O estopim da insatisfação foi atingido em maio, com a proximidade do vencimento da quarta parcela sem que sequer a terceira tivesse sido paga pelo Corinthians. Sem conseguir repassar informações objetivas às atletas, Iris mantinha o discurso a respeito das dificuldades de fluxo de caixa, pois era a resposta que recebia. No entanto, a paciência das atletas havia acabado. Confira:

“A gente não tem nada a ver com isso, essa situação já era para ser resolvida em dezembro. E mesmo assim aceitamos o parcelamento, e temos que ser ainda mais pacientes? Temos cara de palhaça só pode.”

“Hoje é dia 7 de Maio e não recebemos a parcela de Abril e a parcela de Maio vence em 3 dias! Qual é o problema do Corinthians em não cumprir com o combinado? Temos que vir nesse grupo TODOS OS DIAS perguntar sobre o que é de direito nosso! A gente não aguenta mais tanta falta de respeito e comprometimento, acho que tudo tem um limite e essa situação já passou de todas elas!”

“Já vi que é perca de tempo ficar mandando msg todos os dias, vamos ter que tomar outras medidas para receber esse dinheiro. Pq pelo visto não adianta mais, e pelo visto vocês estão c*gando pro feminino.”

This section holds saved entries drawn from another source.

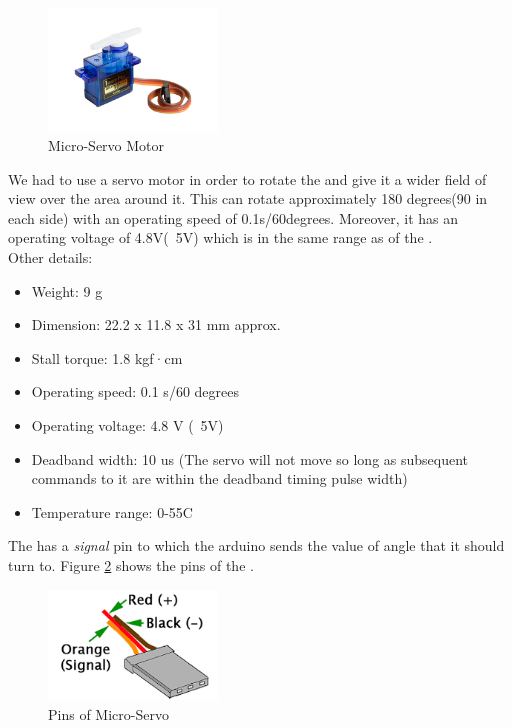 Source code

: \section{ \servo{} \motor{}}
\begin{figure}[H]
	\centering
	\includegraphics[width=0.4\textwidth]{../Files/tower-pro-sg90.jpg}
	\caption{Micro-Servo Motor}  \label{fig:Servo}
\end{figure}
We had to use a servo motor in order to rotate the \hcsr{} and give it a wider field of view over the area around it. This \servo{} can rotate approximately 180 degrees(90 in each side) with an operating speed of 0.1s/60degrees. Moreover, it has an operating voltage of 4.8V(~5V) which is in the same range as of the \arduinouno{}.\\
Other details:
\begin{itemize}
	\item Weight: 9 g
	\item Dimension: 22.2 x 11.8 x 31 mm approx.
	\item Stall torque: 1.8 kgf·cm
	\item Operating speed: 0.1 s/60 degrees
	\item Operating voltage: 4.8 V (~5V)
	\item Deadband width: 10 us (The servo will not move so long as subsequent commands to it are within the deadband timing pulse width)
	\item Temperature range: 0-55C
\end{itemize}
The \servo{} has a \emph{signal} pin to which the arduino sends the value of angle that it should turn to. Figure \ref{fig:pinServo} shows the pins of the \servo{}.
\begin{figure}[H]
	\centering
	\includegraphics[width=0.4\textwidth]{../Files/microservo.png}
	\caption{Pins of Micro-Servo}  \label{fig:pinServo}
\end{figure}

“Desde sempre tudo foi feito como o Corinthians quis, pagar no ano seguinte, parcelamento em 6x e na data que quer, fora que para quem saiu o dinheiro nem o mesmo, cada uma recebe no valor diferente, e ainda assim do jeito que eles querem não mantém o compromisso!”

Pouco depois, a diretora informou às atletas que o Corinthians direcionaria R$ 1,5 milhão para acertar premiações, com previsão de pagamento no dia 20. Iris foi cobrada na data prometida, com a última manifestação nos prints do processo dando conta de que o clube enviaria a planilha de valores individuais a serem pagos e avisando que os depósitos seriam feitos primeiro para as jogadoras ainda no clube. O pagamento ocorreu, mas incluiu apenas uma das duas parcelas atrasadas.

Situação atual

No último dia 2 de julho, a Central do Timão repercutiu apuração do portal Meu Timão de que o Corinthians havia pactuado um novo acordo com as atletas, a fim de quitar as parcelas ainda pendentes de pagamento. Não se sabe, neste momento, se os depósitos foram feitos conforme prometido.